DATASET ENTRIES:
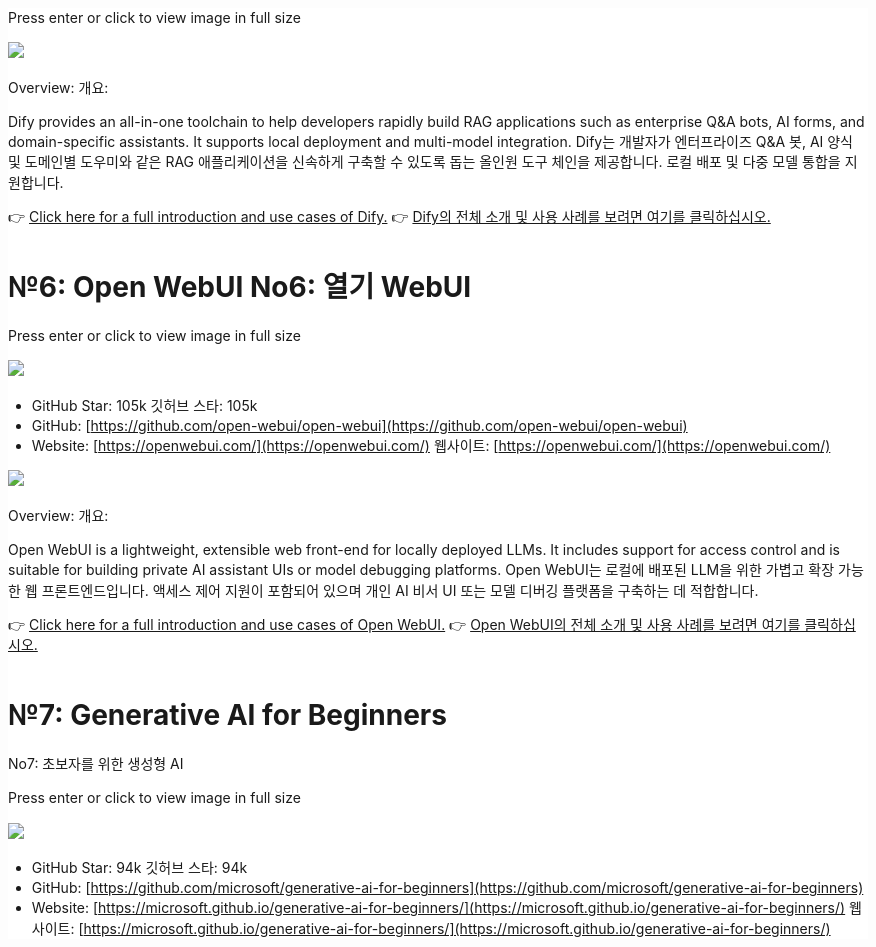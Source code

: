 Press enter or click to view image in full size

![](https://miro.medium.com/v2/resize:fit:700/0*Q3ldg5zbc0ORbt2x.png)

Overview: 개요:

Dify provides an all-in-one toolchain to help developers rapidly build RAG applications such as enterprise Q&A bots, AI forms, and domain-specific assistants. It supports local deployment and multi-model integration.
Dify는 개발자가 엔터프라이즈 Q&A 봇, AI 양식 및 도메인별 도우미와 같은 RAG 애플리케이션을 신속하게 구축할 수 있도록 돕는 올인원 도구 체인을 제공합니다. 로컬 배포 및 다중 모델 통합을 지원합니다.

👉 [Click here for a full introduction and use cases of Dify.](https://www.nocobase.com/en/blog/github-open-source-mcp-projects#no2-dify)
👉 [Dify의 전체 소개 및 사용 사례를 보려면 여기를 클릭하십시오.](https://www.nocobase.com/en/blog/github-open-source-mcp-projects#no2-dify)

# №6: Open WebUI No6: 열기 WebUI

Press enter or click to view image in full size

![](https://miro.medium.com/v2/resize:fit:700/0*oA76e_Dmm1d2lkr_.png)

- GitHub Star: 105k 깃허브 스타: 105k
- GitHub: [https://github.com/open-webui/open-webui](https://github.com/open-webui/open-webui)
- Website: [https://openwebui.com/](https://openwebui.com/)
웹사이트: [https://openwebui.com/](https://openwebui.com/)

![](https://miro.medium.com/v2/resize:fit:582/0*KwSRbnq93f3S5gt2.png)

Overview: 개요:

Open WebUI is a lightweight, extensible web front-end for locally deployed LLMs. It includes support for access control and is suitable for building private AI assistant UIs or model debugging platforms.
Open WebUI는 로컬에 배포된 LLM을 위한 가볍고 확장 가능한 웹 프론트엔드입니다. 액세스 제어 지원이 포함되어 있으며 개인 AI 비서 UI 또는 모델 디버깅 플랫폼을 구축하는 데 적합합니다.

👉 [Click here for a full introduction and use cases of Open WebUI.](https://www.nocobase.com/en/blog/github-open-source-mcp-projects#no3-open-webui)
👉 [Open WebUI의 전체 소개 및 사용 사례를 보려면 여기를 클릭하십시오.](https://www.nocobase.com/en/blog/github-open-source-mcp-projects#no3-open-webui)

# №7: Generative AI for Beginners
No7: 초보자를 위한 생성형 AI

Press enter or click to view image in full size

![](https://miro.medium.com/v2/resize:fit:700/0*EH0DjQmcTbmqnRBW.png)

- GitHub Star: 94k 깃허브 스타: 94k
- GitHub: [https://github.com/microsoft/generative-ai-for-beginners](https://github.com/microsoft/generative-ai-for-beginners)
- Website: [https://microsoft.github.io/generative-ai-for-beginners/](https://microsoft.github.io/generative-ai-for-beginners/)
웹사이트: [https://microsoft.github.io/generative-ai-for-beginners/](https://microsoft.github.io/generative-ai-for-beginners/)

ABOUT THIS TASK:
Would you return exactly the lines from the one containing "- GitHub Star: 105k 깃허브 스타: 105k" through the end of the listing, both included, and only them?

RESULT:
- GitHub Star: 105k 깃허브 스타: 105k
- GitHub: [https://github.com/open-webui/open-webui](https://github.com/open-webui/open-webui)
- Website: [https://openwebui.com/](https://openwebui.com/)
웹사이트: [https://openwebui.com/](https://openwebui.com/)

![](https://miro.medium.com/v2/resize:fit:582/0*KwSRbnq93f3S5gt2.png)

Overview: 개요:

Open WebUI is a lightweight, extensible web front-end for locally deployed LLMs. It includes support for access control and is suitable for building private AI assistant UIs or model debugging platforms.
Open WebUI는 로컬에 배포된 LLM을 위한 가볍고 확장 가능한 웹 프론트엔드입니다. 액세스 제어 지원이 포함되어 있으며 개인 AI 비서 UI 또는 모델 디버깅 플랫폼을 구축하는 데 적합합니다.

👉 [Click here for a full introduction and use cases of Open WebUI.](https://www.nocobase.com/en/blog/github-open-source-mcp-projects#no3-open-webui)
👉 [Open WebUI의 전체 소개 및 사용 사례를 보려면 여기를 클릭하십시오.](https://www.nocobase.com/en/blog/github-open-source-mcp-projects#no3-open-webui)

# №7: Generative AI for Beginners
No7: 초보자를 위한 생성형 AI

Press enter or click to view image in full size

![](https://miro.medium.com/v2/resize:fit:700/0*EH0DjQmcTbmqnRBW.png)

- GitHub Star: 94k 깃허브 스타: 94k
- GitHub: [https://github.com/microsoft/generative-ai-for-beginners](https://github.com/microsoft/generative-ai-for-beginners)
- Website: [https://microsoft.github.io/generative-ai-for-beginners/](https://microsoft.github.io/generative-ai-for-beginners/)
웹사이트: [https://microsoft.github.io/generative-ai-for-beginners/](https://microsoft.github.io/generative-ai-for-beginners/)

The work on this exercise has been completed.